I would like to know what the asymptotic limiting behavior is for the following random walk on $\mathbb Z^d$. By Donsker's invariance principle, I suspect that its behavior is diffusive, i.e., the distribution of its path converge to $d$-dimensional Brownian motion, but I am not certain.
The state space for the walker is the discrete unit tangent bundle $X = \mathbb Z^d \times U^d$, where $U^d = \{ \pm e_1, \cdots, \pm e_d \}$. The walker is a Markov chain, so we need only specify its transition probabilities.
Here's the basic idea. From position $x = (q,u)$, the walker samples an independent geometric random variable, moves that distance in direction $u$, then chooses a new orthogonal direction uniformly and independently.

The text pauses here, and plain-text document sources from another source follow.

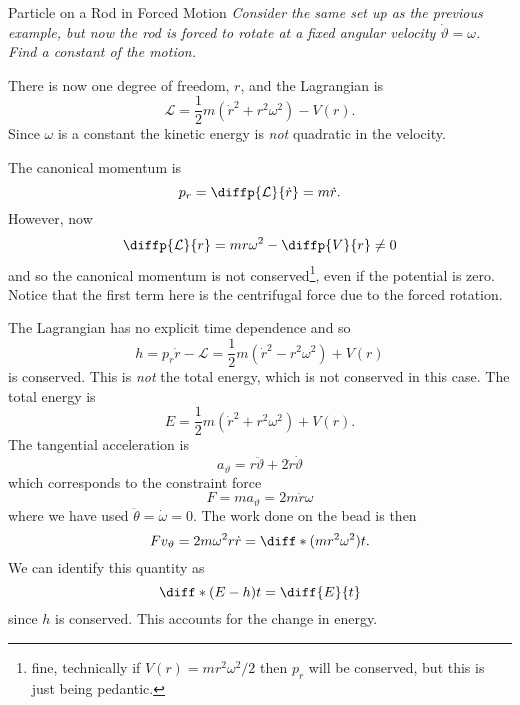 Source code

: \documentclass[fleqn]{NotesClass}
\newcommand*{\lagrangian}{\mathcal{L}}
\begin{document}
    \begin{exm}{Particle on a Rod in Forced Motion}{}
        \textit{Consider the same set up as the previous example, but now the rod is forced to rotate at a fixed angular velocity \(\dot{\vartheta} = \omega\). Find a constant of the motion.}
        
        There is now one degree of freedom, \(r\), and the Lagrangian is
        \begin{equation}
            \lagrangian = \frac{1}{2}m(\dot{r}^2 + r^2\omega^2) - V(r).
        \end{equation}
        Since \(\omega\) is a constant the kinetic energy is \emph{not} quadratic in the velocity.
        
        The canonical momentum is
        \begin{equation}
            p_r = \diffp{\lagrangian}{\dot{r}} = m\dot{r}.
        \end{equation}
        However, now
        \begin{equation}
            \diffp{\lagrangian}{r} = mr\omega^2 - \diffp{V}{r} \ne 0
        \end{equation}
        and so the canonical momentum is not conserved\footnote{fine, technically if \(V(r) = mr^2\omega^2/2\) then \(p_r\) will be conserved, but this is just being pedantic.}, even if the potential is zero.
        Notice that the first term here is the centrifugal force due to the forced rotation.
        
        The Lagrangian has no explicit time dependence and so 
        \begin{equation}
            h = p_r\dot{r} - \lagrangian = \frac{1}{2}m(\dot{r}^2 - r^2\omega^2) + V(r)
        \end{equation}
        is conserved.
        This is \emph{not} the total energy, which is not conserved in this case.
        The total energy is
        \begin{equation}
            E = \frac{1}{2}m(\dot{r}^2 + r^2\omega^2) + V(r).
        \end{equation}
        The tangential acceleration is
        \begin{equation}
            a_{\vartheta} = r\ddot{\vartheta} + 2\dot{r}\dot{\vartheta}
        \end{equation}
        which corresponds to the constraint force
        \begin{equation}
            F = ma_{\vartheta} = 2m\dot{r}\omega
        \end{equation}
        where we have used \(\ddot{\theta} = \dot{\omega} = 0\).
        The work done on the bead is then
        \begin{equation}
            Fv_{\vartheta} = 2m\omega^2r\dot{r} = \diff*{(mr^2\omega^2)}{t}.
        \end{equation}
        We can identify this quantity as
        \begin{equation}
            \diff*{(E - h)}{t} = \diff{E}{t}
        \end{equation}
        since \(h\) is conserved.
        This accounts for the change in energy.
        

\end{exm}
\end{document}
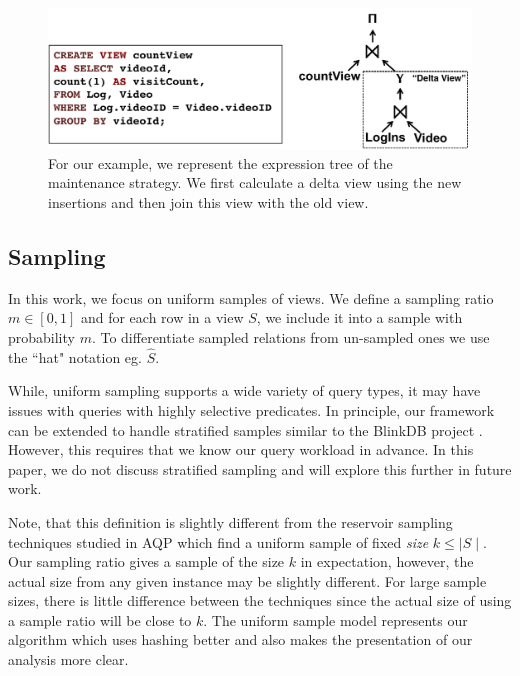 \begin{figure}[t] \vspace{-2em}
\centering
 \includegraphics[scale=0.35]{figs/example_expression_tree.pdf} \vspace{-.25em}
 \caption{For our example, we represent the expression tree of the maintenance strategy. We first calculate a delta view using the new insertions and then join this view with the old view.\label{exexpr}}\vspace{-1.75em}
\end{figure}

\subsection{Sampling}
In this work, we focus on uniform samples of views.
We define a sampling ratio $m\in [0,1]$ and for each row in a view $S$, we include it into a sample with probability $m$.
To differentiate sampled relations from un-sampled ones we use the ``hat" notation eg. $\hat{S}$. 

While, uniform sampling supports a wide variety of query types, it may have issues with queries with highly selective predicates.
In principle, our framework can be extended to handle stratified samples similar to the BlinkDB project \cite{AgarwalMPMMS13}.
However, this requires that we know our query workload in advance.  
In this paper, we do not discuss stratified sampling and will explore this further in future work.

\iffalse
Note, that this definition is slightly different from the reservoir sampling techniques studied in AQP \cite{DBLP:journals/toms/Vitter85} which find a uniform sample of fixed \emph{size} $k\le \mid S \mid$.
Our sampling ratio gives a sample of the size $k$ in expectation, however, the actual size from any given instance may be slightly different.
For large sample sizes, there is little difference between the techniques since the actual size of using a sample ratio will be close to $k$.
The uniform sample model represents our algorithm which uses hashing better and also makes the presentation of our analysis more clear.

Let me make this a little more precise, since there's a free parameter here tuning the step-length distribution, and I want to know how the limiting behavior depends on this parameter.
Fix some $p \in (0,1]$, representing the inverse-mean of the step-length distribution. Given that its position is $x = (q,u)$, the walker samples a geometric random variable $S \in \{1, 2, 3, \cdots\}$ with parameter $p$, then moves to position $x + Su$. Then, the walker samples a new direction uniformly and independently from the set $u^\perp := U^d - \{ u, -u \}$.
Is the scaling limit for this random walker equal to a $d$-dimensional Brownian motion? How does one make this scaling limit precise?
If so, how does the diffusion constant depend on the parameter $p$ and the dimension $d$?